National Football League
X's and O's: McCoy vs. Snee
National Football League

X's and O's: McCoy vs. Snee

Published Sep. 13, 2012 1:00 a.m. ET

Tampa Bay's Gerald McCoy has spent his first two NFL seasons hearing about who he isn't.

McCoy, though, now seems primed to show what he can be.

One game doesn't elevate McCoy to the level of the defensive tackles to whom he is directly compared — Detroit's Ndamukong Suh and Buccaneers legend Warren Sapp. But if his performance in last Sunday's 16-10 victory over Carolina is an indication of what's to come, it won't be long before McCoy starts building a name of his own.

McCoy was the key to Tampa Bay's dominant defensive effort. McCoy had two tackles and one sack, but was far more disruptive than what the stat line indicates. The Bucs tied a franchise record by allowing just 10 rushing yards on 13 attempts. That was especially impressive considering the quality of Carolina's backfield with running backs DeAngelo Williams and Mike Tolbert as well as run/pass threat Cam Newton at quarterback.


McCoy's play caught the attention of New York Giants right guard Chris Snee, who is expected to square off against the left defensive tackle in Sunday's game at MetLife Stadium (1 p.m. ET, FOX).

"He had a hell of a game," Snee told after Thursday's practice at team headquarters. "He's a young guy who's quick off the ball. In the way their defense plays, he's freed up. He's the guy in one-on-ones because he's a very talented rusher."

Injuries during his first two NFL seasons prevented McCoy from showcasing the skills that made him the No. 3 overall pick in the 2010 draft immediately following Detroit's selection of Suh. McCoy ended both of the past two years on injured reserve with torn triceps in each arm while Suh emerged as an interior force for the Lions.

McCoy said an off-season medical diagnosis indicated that tightness in his back muscles was causing stress on his triceps. With a change in training to address the problems, McCoy is optimistic that the triceps problem is in the past.

McCoy said his devout religious faith carried him through the tough times and all the outside negativity surrounding his NFL career.

"The Bible says that if you hold God's hand that you will stumble but never fall," McCoy told in a telephone interview. "That's what I've always done."

McCoy also sought advice this off-season from Sapp, who forged a Pro Football Hall of Fame-caliber career playing in Tampa Bay's renowned cover-two system as an under tackle.

"He taught me things about timing with my hands, angle of attack and different things," McCoy said. "I've also taken what my new d-line coach (Randy Melvin) has taught me. I'm taking a different piece from everybody, including the trainer, to help me in the long run."

Snee was impressed with how disciplined Tampa Bay's overall defense played against Carolina, especially considering that this was the team's first game under new coordinator and former Giants assistant Bill Sheridan. Snee noted Tampa Bay's pre-snap shifts and big-bodied nose tackle Roy Miller helped create opportunities for McCoy.

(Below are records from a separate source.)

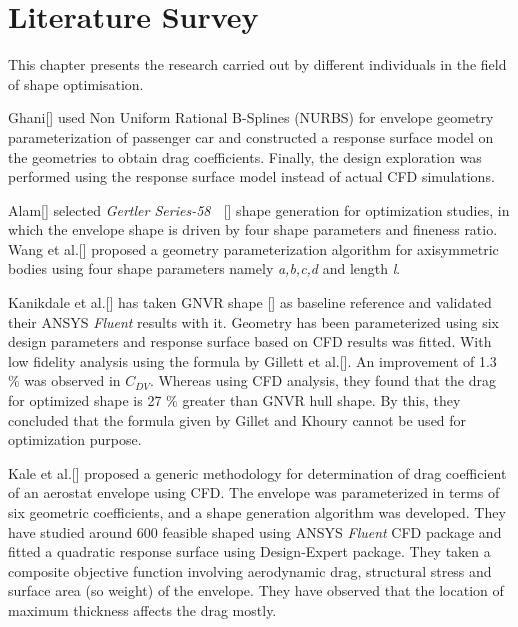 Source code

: 
\chapter{Literature Survey}
\label{literature}
This chapter presents the research carried out by different individuals in the field of shape optimisation.

Ghani[] used Non Uniform Rational B-Splines (NURBS) for envelope geometry parameterization of passenger car and constructed a response surface model on the geometries to obtain drag coefficients. Finally, the design exploration was performed using the response surface model instead of actual CFD simulations.

Alam[] selected \textit{Gertler Series-58} $ \; $ [] shape generation for optimization studies, in which the envelope shape is driven by four shape parameters and fineness ratio. Wang et al.[] proposed a geometry parameterization algorithm for axisymmetric bodies using four shape parameters namely \textit{a,b,c,d} and length \textit{l}.

Kanikdale et al.[] has taken GNVR shape []  as baseline reference and validated their ANSYS\textsuperscript{\textregistered} \textit{Fluent} results with it. Geometry has been parameterized using six design parameters and response surface based on CFD results was fitted. With low fidelity analysis using the formula by Gillett et al.[]. An improvement of 1.3 \% was observed in $ C_{DV} $. Whereas using CFD analysis, they found that the drag for optimized shape is 27 \% greater than GNVR hull shape. By this, they concluded that the formula given by Gillet and Khoury cannot be used for optimization purpose.

Kale et al.[] proposed a generic methodology for determination of drag coefficient of an aerostat envelope using CFD. The envelope was parameterized in terms of six geometric coefficients, and a shape generation algorithm was developed. They have studied around 600 feasible shaped using ANSYS\textsuperscript{\textregistered} \textit{Fluent} CFD package and fitted a quadratic response surface using Design-Expert package. They taken a composite objective function involving aerodynamic drag, structural stress and surface area (so weight) of the envelope. They have observed that the location of maximum thickness affects the drag mostly. 

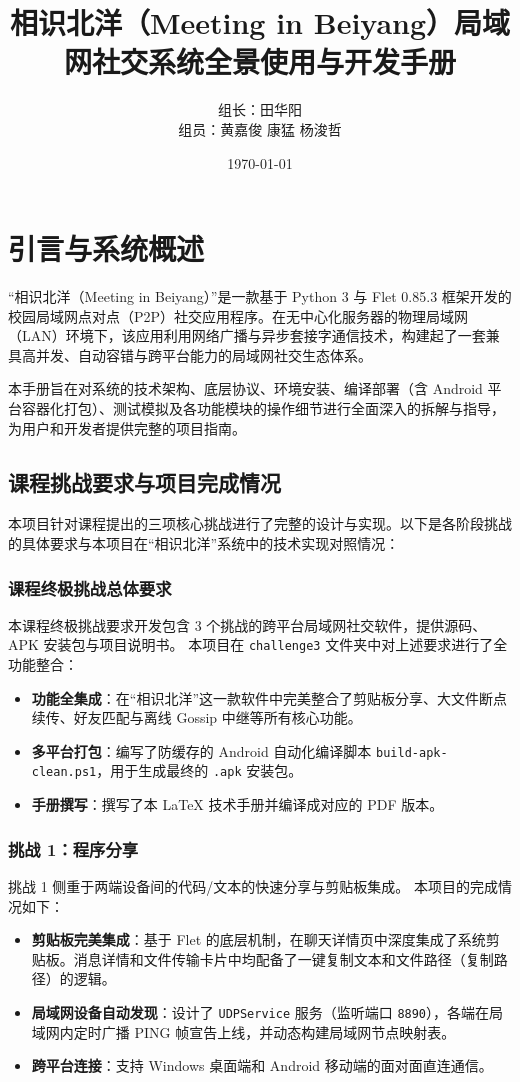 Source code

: \documentclass[UTF8]{ctexart}
\title{\textbf{相识北洋（Meeting in Beiyang）局域网社交系统全景使用与开发手册}}
\author{组长：田华阳 \\ 组员：黄嘉俊 \quad 康猛 \quad 杨浚哲}
\date{\today}
\begin{document}
\maketitle
\tableofcontents
\newpage

\section{引言与系统概述}
“相识北洋（Meeting in Beiyang）”是一款基于 Python 3 与 Flet 0.85.3 框架开发的校园局域网点对点（P2P）社交应用程序。在无中心化服务器的物理局域网（LAN）环境下，该应用利用网络广播与异步套接字通信技术，构建起了一套兼具高并发、自动容错与跨平台能力的局域网社交生态体系。

本手册旨在对系统的技术架构、底层协议、环境安装、编译部署（含 Android 平台容器化打包）、测试模拟及各功能模块的操作细节进行全面深入的拆解与指导，为用户和开发者提供完整的项目指南。

\subsection{课程挑战要求与项目完成情况}
本项目针对课程提出的三项核心挑战进行了完整的设计与实现。以下是各阶段挑战的具体要求与本项目在“相识北洋”系统中的技术实现对照情况：

\subsubsection{课程终极挑战总体要求}
本课程终极挑战要求开发包含 3 个挑战的跨平台局域网社交软件，提供源码、APK 安装包与项目说明书。
本项目在 \texttt{challenge3} 文件夹中对上述要求进行了全功能整合：
\begin{itemize}
    \item \textbf{功能全集成}：在“相识北洋”这一款软件中完美整合了剪贴板分享、大文件断点续传、好友匹配与离线 Gossip 中继等所有核心功能。
    \item \textbf{多平台打包}：编写了防缓存的 Android 自动化编译脚本 \texttt{build-apk-clean.ps1}，用于生成最终的 \texttt{.apk} 安装包。
    \item \textbf{手册撰写}：撰写了本 LaTeX 技术手册并编译成对应的 PDF 版本。
\end{itemize}

\subsubsection{挑战 1：程序分享}
挑战 1 侧重于两端设备间的代码/文本的快速分享与剪贴板集成。
本项目的完成情况如下：
\begin{itemize}
    \item \textbf{剪贴板完美集成}：基于 Flet 的底层机制，在聊天详情页中深度集成了系统剪贴板。消息详情和文件传输卡片中均配备了一键复制文本和文件路径（复制路径）的逻辑。
    \item \textbf{局域网设备自动发现}：设计了 \texttt{UDPService} 服务（监听端口 \texttt{8890}），各端在局域网内定时广播 PING 帧宣告上线，并动态构建局域网节点映射表。
    \item \textbf{跨平台连接}：支持 Windows 桌面端和 Android 移动端的面对面直连通信。
\end{itemize}
\end{document}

"Miller fires the gap, but you can't really come off on him all the time because then he'll play across your face and you'll look silly," said Snee, a three-time All-Pro selection. "That's the challenging part about their defense -- the fact they move so well. Some teams have movement and don't do it well. These guys, they run their defense very well.

"If you're able to edge or stop their movement, you're going to have a big gap. But it didn't happen last week."

McCoy said the sound execution stemmed from the emphasis on discipline that new head coach Greg Schiano began instilling early in the offseason.

“One of the first things (Schiano) told us when he introduced himself at a team meeting was the sooner we buy in, the sooner we're going to win," McCoy said. "He told us change was not going to be easy, and it wasn’t. We've been through a lot of ups and downs. But after last season (at 4-12), what was the worst that could happen following him?"

In the process, McCoy hopes he has left the worst behind.